Nike Patents Golf Shirt Design That Could Double as Coach
Nike Inc. (NKE) says it can make a golf shirt that could replicate what a coach does.
The world’s largest maker of sporting goods obtained about a dozen patents on Aug. 27, including one invention with the potential to irk golf pros.
“A coach or trainer can greatly improve an athlete’s form or body positioning, which can result in improved athletic performances,” Nike said in a patent filed with the U.S. Patent and Trademark Office. “For most people, however, a coach or trainer is not always available” and there isn’t an easy way to check positioning on your own, Nike said.

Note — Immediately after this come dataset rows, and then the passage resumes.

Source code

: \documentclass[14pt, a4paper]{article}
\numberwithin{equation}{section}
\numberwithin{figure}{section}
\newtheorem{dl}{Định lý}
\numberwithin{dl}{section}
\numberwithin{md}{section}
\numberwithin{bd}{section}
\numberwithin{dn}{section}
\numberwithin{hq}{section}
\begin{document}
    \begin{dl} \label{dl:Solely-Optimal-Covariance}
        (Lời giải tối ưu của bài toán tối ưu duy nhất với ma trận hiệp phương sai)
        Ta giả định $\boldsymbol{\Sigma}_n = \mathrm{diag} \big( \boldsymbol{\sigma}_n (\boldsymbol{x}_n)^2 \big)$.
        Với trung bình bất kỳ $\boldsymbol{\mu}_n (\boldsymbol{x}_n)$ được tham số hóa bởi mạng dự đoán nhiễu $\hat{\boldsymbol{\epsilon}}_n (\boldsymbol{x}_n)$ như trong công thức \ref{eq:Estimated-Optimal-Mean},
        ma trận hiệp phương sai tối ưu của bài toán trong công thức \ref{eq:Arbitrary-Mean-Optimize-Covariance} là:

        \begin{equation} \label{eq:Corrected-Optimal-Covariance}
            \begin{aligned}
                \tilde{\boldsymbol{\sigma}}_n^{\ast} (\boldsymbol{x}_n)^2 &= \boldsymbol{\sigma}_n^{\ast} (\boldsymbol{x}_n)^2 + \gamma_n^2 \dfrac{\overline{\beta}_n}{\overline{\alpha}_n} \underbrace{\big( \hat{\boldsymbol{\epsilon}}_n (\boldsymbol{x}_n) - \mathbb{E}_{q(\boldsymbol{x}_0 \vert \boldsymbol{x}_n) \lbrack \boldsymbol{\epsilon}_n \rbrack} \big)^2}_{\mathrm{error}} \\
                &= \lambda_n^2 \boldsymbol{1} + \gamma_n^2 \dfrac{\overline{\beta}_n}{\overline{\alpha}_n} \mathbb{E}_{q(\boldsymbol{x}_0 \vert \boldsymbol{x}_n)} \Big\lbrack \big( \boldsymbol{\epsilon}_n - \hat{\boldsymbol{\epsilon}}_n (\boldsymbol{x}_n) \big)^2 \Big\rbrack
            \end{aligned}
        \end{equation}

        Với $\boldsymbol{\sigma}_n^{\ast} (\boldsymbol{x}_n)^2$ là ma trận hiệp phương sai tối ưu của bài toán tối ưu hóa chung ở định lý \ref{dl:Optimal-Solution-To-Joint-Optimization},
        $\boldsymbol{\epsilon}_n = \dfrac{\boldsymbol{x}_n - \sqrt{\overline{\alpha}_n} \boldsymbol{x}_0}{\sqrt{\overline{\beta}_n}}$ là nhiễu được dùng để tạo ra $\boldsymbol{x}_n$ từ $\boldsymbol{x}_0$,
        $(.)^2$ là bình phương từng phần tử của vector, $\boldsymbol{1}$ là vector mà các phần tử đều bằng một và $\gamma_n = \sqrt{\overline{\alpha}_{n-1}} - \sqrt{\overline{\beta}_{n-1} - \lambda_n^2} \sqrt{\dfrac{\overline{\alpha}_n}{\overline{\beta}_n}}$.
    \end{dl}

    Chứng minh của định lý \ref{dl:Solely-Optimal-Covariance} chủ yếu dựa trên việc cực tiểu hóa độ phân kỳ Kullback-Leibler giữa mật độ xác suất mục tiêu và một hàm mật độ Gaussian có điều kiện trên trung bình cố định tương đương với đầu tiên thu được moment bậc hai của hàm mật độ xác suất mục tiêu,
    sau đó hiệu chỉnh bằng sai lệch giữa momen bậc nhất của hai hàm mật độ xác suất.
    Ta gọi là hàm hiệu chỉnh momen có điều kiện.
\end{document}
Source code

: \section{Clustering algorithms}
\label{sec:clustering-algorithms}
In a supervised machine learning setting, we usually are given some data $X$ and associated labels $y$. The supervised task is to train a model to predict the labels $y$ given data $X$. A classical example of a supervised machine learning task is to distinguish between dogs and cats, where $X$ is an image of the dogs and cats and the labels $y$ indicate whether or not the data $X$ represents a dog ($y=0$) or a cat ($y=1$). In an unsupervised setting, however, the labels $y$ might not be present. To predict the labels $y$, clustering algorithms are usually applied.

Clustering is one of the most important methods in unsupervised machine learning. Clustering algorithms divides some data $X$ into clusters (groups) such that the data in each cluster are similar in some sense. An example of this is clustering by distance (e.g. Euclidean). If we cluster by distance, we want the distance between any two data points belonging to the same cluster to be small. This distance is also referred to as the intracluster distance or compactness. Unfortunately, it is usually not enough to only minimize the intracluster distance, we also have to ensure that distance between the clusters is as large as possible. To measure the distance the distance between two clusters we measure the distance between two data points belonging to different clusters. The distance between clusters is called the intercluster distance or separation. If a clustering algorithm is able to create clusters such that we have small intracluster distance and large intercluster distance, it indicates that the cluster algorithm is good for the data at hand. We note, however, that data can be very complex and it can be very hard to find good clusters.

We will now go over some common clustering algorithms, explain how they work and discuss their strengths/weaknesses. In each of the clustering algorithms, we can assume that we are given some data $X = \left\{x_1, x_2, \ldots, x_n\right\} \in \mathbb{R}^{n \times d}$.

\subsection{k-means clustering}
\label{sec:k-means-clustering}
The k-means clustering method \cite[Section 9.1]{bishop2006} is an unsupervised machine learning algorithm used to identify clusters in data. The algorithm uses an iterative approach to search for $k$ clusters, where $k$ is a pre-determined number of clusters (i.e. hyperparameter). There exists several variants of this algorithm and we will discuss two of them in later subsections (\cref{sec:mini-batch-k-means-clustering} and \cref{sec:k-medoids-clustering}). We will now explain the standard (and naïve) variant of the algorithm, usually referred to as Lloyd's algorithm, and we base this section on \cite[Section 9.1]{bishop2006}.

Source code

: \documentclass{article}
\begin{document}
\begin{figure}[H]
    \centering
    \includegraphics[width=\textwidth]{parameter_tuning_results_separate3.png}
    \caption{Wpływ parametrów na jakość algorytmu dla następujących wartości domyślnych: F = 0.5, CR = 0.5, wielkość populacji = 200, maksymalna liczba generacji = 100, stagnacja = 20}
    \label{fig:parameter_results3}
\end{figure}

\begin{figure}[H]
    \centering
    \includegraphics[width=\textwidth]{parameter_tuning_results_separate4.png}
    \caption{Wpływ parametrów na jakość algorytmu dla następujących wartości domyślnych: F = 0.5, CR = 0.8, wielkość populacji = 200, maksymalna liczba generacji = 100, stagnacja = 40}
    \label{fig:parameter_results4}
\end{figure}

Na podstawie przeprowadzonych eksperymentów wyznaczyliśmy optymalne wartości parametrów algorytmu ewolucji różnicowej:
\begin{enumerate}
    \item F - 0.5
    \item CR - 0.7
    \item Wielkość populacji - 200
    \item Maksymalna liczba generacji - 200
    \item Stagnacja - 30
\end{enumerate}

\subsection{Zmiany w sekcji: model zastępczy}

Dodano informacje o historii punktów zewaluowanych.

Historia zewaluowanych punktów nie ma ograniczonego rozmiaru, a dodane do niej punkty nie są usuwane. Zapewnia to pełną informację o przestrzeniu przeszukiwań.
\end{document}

Enter what the sponsor of Tiger Woods describes as “articles of apparel providing enhanced body position feedback.” The clothing will have tighter material in areas key to a repetitive movement, like a golf swing. The snugger fit increases muscle stimulation, giving a better feel that will improve form, help a coach normally would provide by watching the golfer perform, the document said.
Nike has prospered even in hard times with a sustained focus on innovation, from air-pocket sneaker soles in the 1980s to last year’s Flyknit shoe, whose upper is woven like a sock. While these aren’t always the company’s best-sellers, they give its brand credibility -- as does paying the world’s most famous athletes to wear them on television.
That helps Nike charge a premium for its gear and allowed it to boost sales 8.5 percent to $25.3 billion in the fiscal year ended May 31. Nike shares have advanced 22 percent this year, compared with 14 percent for the Standard & Poor’s 500 Index.
Obtaining a patent doesn’t mean for certain that the invention will be used in a product. Companies are granted millions of patents a year and many never become a reality.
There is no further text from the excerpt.